Enchanted by Colleen Love

Posted by Mrs Giggles on November 1, 2010 in 1 Oogie, Book Reviews, Genre: Fantasy & Sci-fi

Enchanted by Colleen Love
Enchanted by Colleen Love

Liquid Silver Books, $4.50, ISBN 978-1-59578-770-5
Paranormal Romance, 2010

Yes, we’re back in werewolf country, if the cover art hasn’t given away the surprise by now. Dalton Adams arrives at the coldly beautiful woods of Cascade Mountains to work on his thesis on “animal wildlife and zoology” (aren’t they both the same thing?). He takes up lodging at Faye Dillon’s lodge, only to fall for her. But Faye has a secret…

Colleen Love’s Enchanted is the third story I’ve read from her, and I hate to say this, but I think we just aren’t meant to be. Ms Love’s latest story has the same problem as her previous efforts: she writes with all the intensity typical of that found in an assembly manual. Take this intense scene of passion, for example:

The feel of his naked warmth against and over her, before entering her, was the feel of heaven. His unhurried movements and slow kisses made her ache. Faye wanted to give Dalton what he needed, and so much more. Sliding her fingers over taut muscles trembling with fatigue, she kneaded them, feeling them tighten and relax as he moved. Her lips over hers slid, melting, demanding as his tongue probed, tasting, wrestling, and pleasuring. Groans of erotic ecstasy rolled through his chest. She wanted him to take from her. He had given her so much, silently teaching her the joy of sensual lovemaking, and now she wanted him to receive. She watched him build slowly to orgasm. His eyes closed and sweat glistened, slicking their bodies. His jaws clenched, muscles quivered, trembled. His grip on her bottom tightened as he drove deep. He growled.

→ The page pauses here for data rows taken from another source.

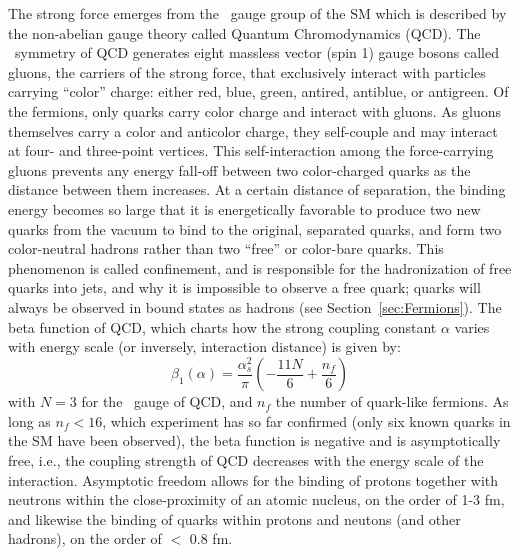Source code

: The strong force emerges from the \SUthreeC~gauge group of the SM which is described by the non-abelian gauge theory called Quantum Chromodynamics (QCD). The \SUthreeC~symmetry of QCD generates eight massless vector (spin 1) gauge bosons called gluons, the carriers of the strong force, that exclusively interact with particles carrying ``color'' charge: either red, blue, green, antired, antiblue, or antigreen. Of the fermions, only quarks carry color charge and interact with gluons. As gluons themselves carry a color and anticolor charge, they self-couple and may interact at four- and three-point vertices. This self-interaction among the force-carrying gluons prevents any energy fall-off between two color-charged quarks as the distance between them increases. At a certain distance of separation, the binding energy becomes so large that it is energetically favorable to produce two new quarks from the vacuum to bind to the original, separated quarks, and form two color-neutral hadrons rather than two ``free'' or color-bare quarks. This phenomenon is called confinement, and is responsible for the hadronization of free quarks into jets, and why it is impossible to observe a free quark; quarks will always be observed in bound states as hadrons (see Section~\ref{sec:Fermions}).
The beta function of QCD, which charts how the strong coupling constant $\alpha$ varies with energy scale (or inversely, interaction distance) is given by:
\begin{equation}
    \beta_1(\alpha) = \frac{\alpha_s^2}{\pi}\left(-\frac{11N}{6}+\frac{n_f}{6}\right)
\end{equation}
with $N=3$ for the \SUthree~gauge of QCD, and $n_f$ the number of quark-like fermions. As long as $n_f<16$, which experiment has so far confirmed (only six known quarks in the SM have been observed), the beta function is negative and is asymptotically free, i.e., the coupling strength of QCD decreases with the energy scale of the interaction. Asymptotic freedom allows for the binding of protons together with neutrons within the close-proximity of an atomic nucleus, on the order of 1-3 fm, and likewise the binding of quarks within protons and neutons (and other hadrons), on the order of $<$ 0.8 fm. 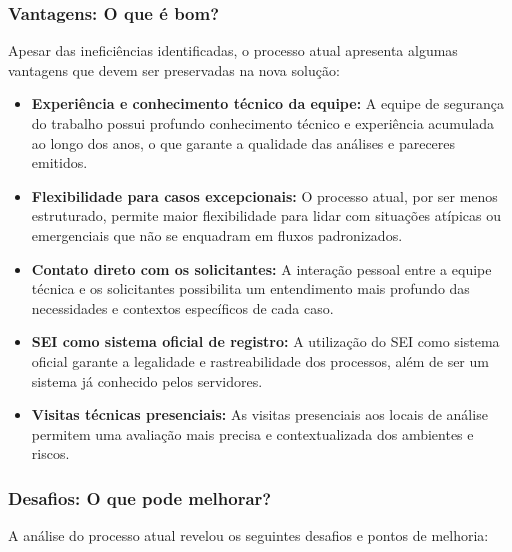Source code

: \documentclass[12pt,a4paper]{article}
\begin{document}
\subsubsection{Vantagens: O que é bom?}
Apesar das ineficiências identificadas, o processo atual apresenta algumas vantagens que devem ser preservadas na nova solução:

\begin{itemize}
    \item \textbf{Experiência e conhecimento técnico da equipe:} A equipe de segurança do trabalho possui profundo conhecimento técnico e experiência acumulada ao longo dos anos, o que garante a qualidade das análises e pareceres emitidos.
    
    \item \textbf{Flexibilidade para casos excepcionais:} O processo atual, por ser menos estruturado, permite maior flexibilidade para lidar com situações atípicas ou emergenciais que não se enquadram em fluxos padronizados.
    
    \item \textbf{Contato direto com os solicitantes:} A interação pessoal entre a equipe técnica e os solicitantes possibilita um entendimento mais profundo das necessidades e contextos específicos de cada caso.
    
    \item \textbf{SEI como sistema oficial de registro:} A utilização do SEI como sistema oficial garante a legalidade e rastreabilidade dos processos, além de ser um sistema já conhecido pelos servidores.
    
    \item \textbf{Visitas técnicas presenciais:} As visitas presenciais aos locais de análise permitem uma avaliação mais precisa e contextualizada dos ambientes e riscos.
\end{itemize}

\subsubsection{Desafios: O que pode melhorar?}
A análise do processo atual revelou os seguintes desafios e pontos de melhoria:
\end{document}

Faye shattered. She gasped from the surprised of it.

Doesn’t the above excerpt rock your world with sensual passion? Let’s not even go too deeply into the meaningless sentences in that excerpt alone. I mean, she gasped from the surprise of “it”. What’s “it”? The stupefying boredom of the prose? She wanted him to “take from her” – take what? Take over the wheel because she’s falling asleep?

And then we have this:

The spasm of his cock was only an echo of her slick sheath.

What does that mean? Her sheath is so wide that sounds echo in it? How hard must that penile spasm be in order to create an echo? How can her sheath echo?

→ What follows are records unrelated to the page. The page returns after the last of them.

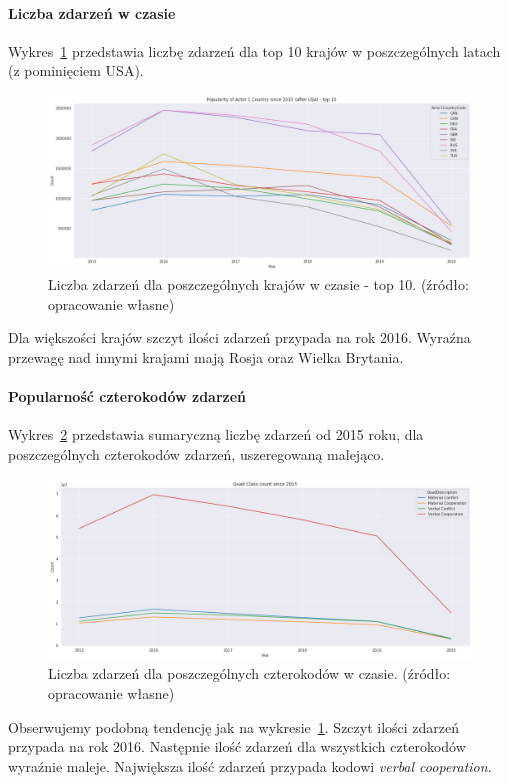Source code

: \documentclass[11pt]{report}
\begin{document}
    \paragraph{Liczba zdarzeń w czasie}
    Wykres~\ref{fig:GLOBALactor1inTime} przedstawia liczbę zdarzeń dla top 10 krajów w poszczególnych latach (z pominięciem USA).
    \begin{figure}[!htp]
        \centering
        \includegraphics[width=\linewidth]{fig/GLOBAL/Actor1inTIMEafterUSA.png}
        \caption{Liczba zdarzeń dla poszczególnych krajów w czasie - top 10. (źródło: opracowanie własne)}
        \label{fig:GLOBALactor1inTime}
    \end{figure}
    Dla większości krajów szczyt ilości zdarzeń przypada na rok 2016.
    Wyraźna przewagę nad innymi krajami mają Rosja oraz Wielka Brytania.

    \paragraph{Popularność czterokodów zdarzeń}
    Wykres~\ref{fig:GLOBALQC} przedstawia sumaryczną liczbę zdarzeń od 2015 roku, dla poszczególnych czterokodów zdarzeń, uszeregowaną malejąco.
    \begin{figure}[!htp]
        \centering
        \includegraphics[width=\linewidth]{fig/GLOBAL/QC.png}
        \caption{Liczba zdarzeń dla poszczególnych czterokodów w czasie. (źródło: opracowanie własne)}
        \label{fig:GLOBALQC}
    \end{figure}
    Obserwujemy podobną tendencję jak na wykresie~\ref{fig:GLOBALactor1inTime}.
    Szczyt ilości zdarzeń przypada na rok 2016.
    Następnie ilość zdarzeń dla wszystkich czterokodów wyraźnie maleje.
    Największa ilość zdarzeń przypada kodowi \textit{verbal cooperation}.
\end{document}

It doesn’t help that the characters speak to each other using stilted sentences designed to explain things to the reader. Faye is also quite irrational, as one moment she’d be shattering and then she’d be mad at the hero in the next blink of an eye, punching him over some perceived slight on her pride.

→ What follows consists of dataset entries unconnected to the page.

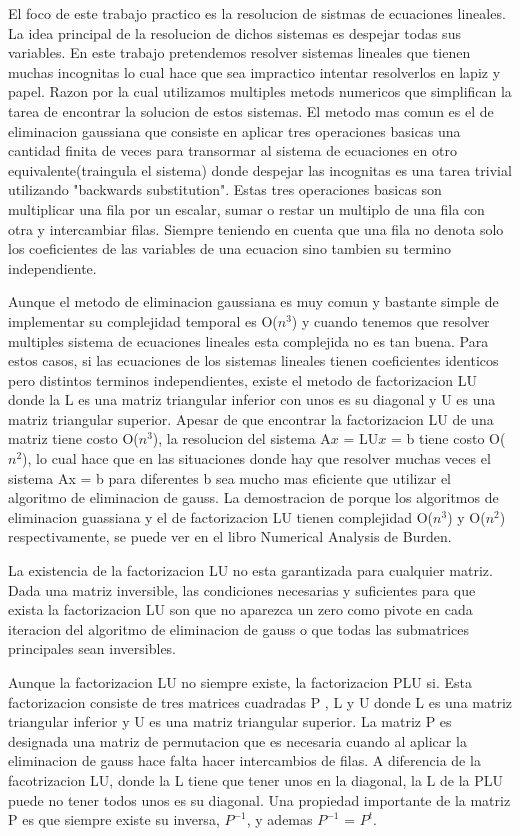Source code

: El foco de este trabajo practico es la resolucion de sistmas de ecuaciones lineales. La idea principal de la resolucion de dichos sistemas es despejar todas sus variables. En este trabajo pretendemos resolver sistemas lineales que tienen muchas incognitas lo cual hace que sea impractico intentar resolverlos en lapiz y papel. Razon por la cual utilizamos multiples metods numericos que simplifican la tarea de encontrar la solucion de estos sistemas. El metodo mas comun es el de eliminacion gaussiana que consiste en aplicar tres operaciones basicas una cantidad finita de veces para transormar al sistema de ecuaciones en otro equivalente(traingula el sistema) donde despejar las incognitas es una tarea trivial utilizando "backwards substitution". Estas tres operaciones basicas son multiplicar una fila por un escalar, sumar o restar un multiplo de una fila con otra y intercambiar filas. Siempre teniendo en cuenta que una fila no denota solo los coeficientes de las variables de una ecuacion sino tambien su termino independiente.\par
\indent Aunque el metodo de eliminacion gaussiana es muy comun y bastante simple de implementar su complejidad temporal es O($n^{3}$) y cuando tenemos que resolver multiples sistema de ecuaciones lineales esta complejida no es tan buena. Para estos casos, si las ecuaciones de los sistemas lineales tienen coeficientes identicos pero distintos terminos independientes, existe el metodo de factorizacion LU donde la L es una matriz triangular inferior con unos es su diagonal y U es una matriz triangular superior. Apesar de que encontrar la factorizacion LU de una matriz tiene costo O($n^{3}$), la resolucion del sistema A$x$ = LU$x$ = b tiene costo O($n^{2}$), lo cual hace que en las situaciones donde hay que resolver muchas veces el sistema Ax = b para diferentes b sea mucho mas eficiente que utilizar el algoritmo de eliminacion de gauss. La demostracion de porque los algoritmos de eliminacion guassiana y el de factorizacion LU tienen complejidad O($n^{3}$) y O($n^{2}$) respectivamente, se puede ver en el libro Numerical Analysis de Burden. \par
\indent La existencia de la factorizacion LU no esta garantizada para cualquier matriz. Dada una matriz inversible, las condiciones necesarias y suficientes para que exista la factorizacion LU son que no aparezca un zero como pivote en cada iteracion del algoritmo de eliminacion de gauss o que todas las submatrices principales sean inversibles.\par
Aunque la factorizacion LU no siempre existe, la factorizacion PLU si. Esta factorizacion consiste de tres matrices cuadradas P , L y U donde L es una matriz triangular inferior y U es  una matriz triangular superior.  La matriz P es designada una matriz de permutacion que es necesaria cuando al aplicar la eliminacion de gauss hace falta hacer intercambios de filas. A diferencia de la facotrizacion LU, donde la L tiene que tener unos en la diagonal, la L de la PLU puede no tener todos unos es su diagonal. Una propiedad importante de la matriz P es que siempre existe su inversa, $P^{-1}$, y ademas $P^{-1}$ = $P^{t}$. \par
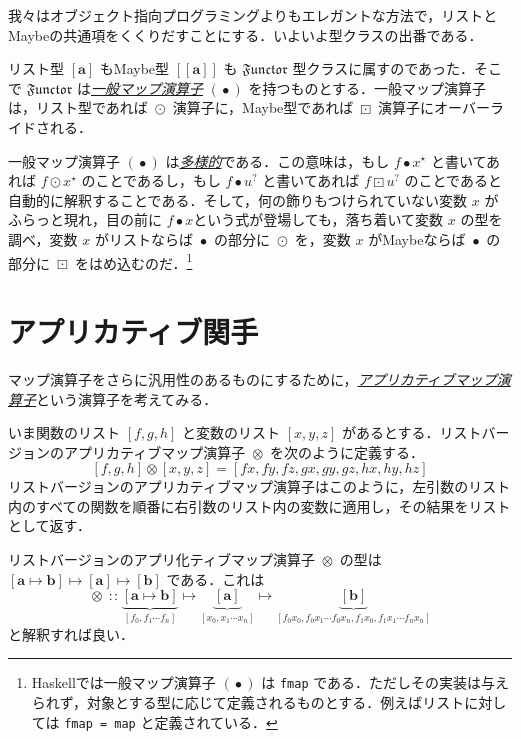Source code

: \documentclass[a4paper]{jsbook}
\def\[{\left[\!\left[}
\def\]{\right]\!\right]}
\newcommand{\programminglanguage}[1]{\textsf{#1}}
\newcommand{\haskell}{\programminglanguage{Haskell}}
\newcommand{\keyword}[1]{{\underline{\emph{#1}}}}
\newcommand{\code}[1]{\texttt{#1}}
\newcommand{\mListWith}[1]{\left[#1\right]}
\newcommand{\mMaybeWith}[1]{\[#1\]}
\newcommand{\mType}[1]{\mathbf{#1}}
\newcommand{\mListType}[1]{\mListWith{\mType{#1}}}
\newcommand{\mMaybeType}[1]{\mMaybeWith{\mType{#1}}}
\newcommand{\mSpecialTypeClass}[1]{\mathfrak{#1}} %
\newcommand{\mFunctorTypeClass}{\mSpecialTypeClass{Functor}}
\newcommand{\mList}[1]{{#1}^\mathrm{\star}}
\newcommand{\mMaybe}[1]{{#1}^\text{?}}
\DeclareMathOperator{\mIn}{{:\!:}}
\DeclareMathOperator{\mMapsTo}{\mapsto}
\DeclareMathOperator{\mMap}{\bullet}
\DeclareMathOperator{\mMapList}{\odot}
\DeclareMathOperator{\mMapMaybe}{\boxdot}
\DeclareMathOperator{\mAppMapList}{\otimes}
\newcommand{\mProj}[2]{#1\mMapsTo#2}
\begin{document}
我々はオブジェクト指向プログラミングよりもエレガントな方法で，リストとMaybeの共通項をくくりだすことにする．いよいよ型クラスの出番である．

リスト型 $\mListType{a}$ もMaybe型 $\mMaybeType{a}$ も $\mFunctorTypeClass$ 型クラスに属すのであった．そこで $\mFunctorTypeClass$ は\keyword{一般マップ演算子} $(\mMap)$ を持つものとする．一般マップ演算子は，リスト型であれば $\mMapList$ 演算子に，Maybe型であれば $\mMapMaybe$ 演算子にオーバーライドされる．

一般マップ演算子 $(\mMap)$ は\keyword{多様的}である．この意味は，もし $f\mMap\mList{x}$ と書いてあれば $f\mMapList\mList{x}$ のことであるし，もし $f\mMap\mMaybe{u}$ と書いてあれば $f\mMapMaybe\mMaybe{u}$ のことであると自動的に解釈することである．そして，何の飾りもつけられていない変数 $x$ がふらっと現れ，目の前に $f\mMap x$という式が登場しても，落ち着いて変数 $x$ の型を調べ，変数 $x$ がリストならば $\mMap$ の部分に $\mMapList$ を，変数 $x$ がMaybeならば $\mMap$ の部分に $\mMapMaybe$ をはめ込むのだ．\footnote{\haskell では一般マップ演算子 $(\mMap)$ は \code{fmap} である．ただしその実装は与えられず，対象とする型に応じて定義されるものとする．例えばリストに対しては \code{fmap = map} と定義されている．}


\section{アプリカティブ関手}

マップ演算子をさらに汎用性のあるものにするために，\keyword{アプリカティブマップ演算子}という演算子を考えてみる．

いま関数のリスト $\mListWith{f,g,h}$ と変数のリスト $\mListWith{x,y,z}$ があるとする．リストバージョンのアプリカティブマップ演算子 $\mAppMapList$ を次のように定義する．
\begin{equation}
\mListWith{f,g,h}\mAppMapList\mListWith{x,y,z}
=\mListWith{fx,fy,fz,gx,gy,gz,hx,hy,hz}
\end{equation}
リストバージョンのアプリカティブマップ演算子はこのように，左引数のリスト内のすべての関数を順番に右引数のリスト内の変数に適用し，その結果をリストとして返す．

リストバージョンのアプリ化ティブマップ演算子 $\mAppMapList$ の型は $\mProj{\mListType{\mProj{\mType{a}}{\mType{b}}}}{\mProj{\mListType{\mType{a}}}{\mListType{\mType{b}}}}$ である．これは
\begin{equation}
\mAppMapList\mIn
\underbrace{\mListWith{\mType{a}\mapsto\mType{b}}}_{\mListWith{f_0,f_1\dotsb f_n}}
\mapsto
\underbrace{\mListType{a}}_{\mListWith{x_0,x_1\dotsb x_n}}
\mapsto
\underbrace{\mListType{\mType{b}}}_{\mListWith{f_0x_0,f_0x_1\dotsb f_0x_n,f_1x_0,f_1x_1\dotsb f_nx_n}}
\end{equation}
と解釈すれば良い．
\end{document}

The problem with Enchanted is that, because of the awkward writing and the stilted dialogues, I am never able to forget even for a while that I am reading a story. I can’t immerse myself into the world and I can’t care for the characters because nothing about it feels real. Perhaps you can connect with Ms Love better, but I think that’s about it as far as I’m willing to go when it comes to stories from this author.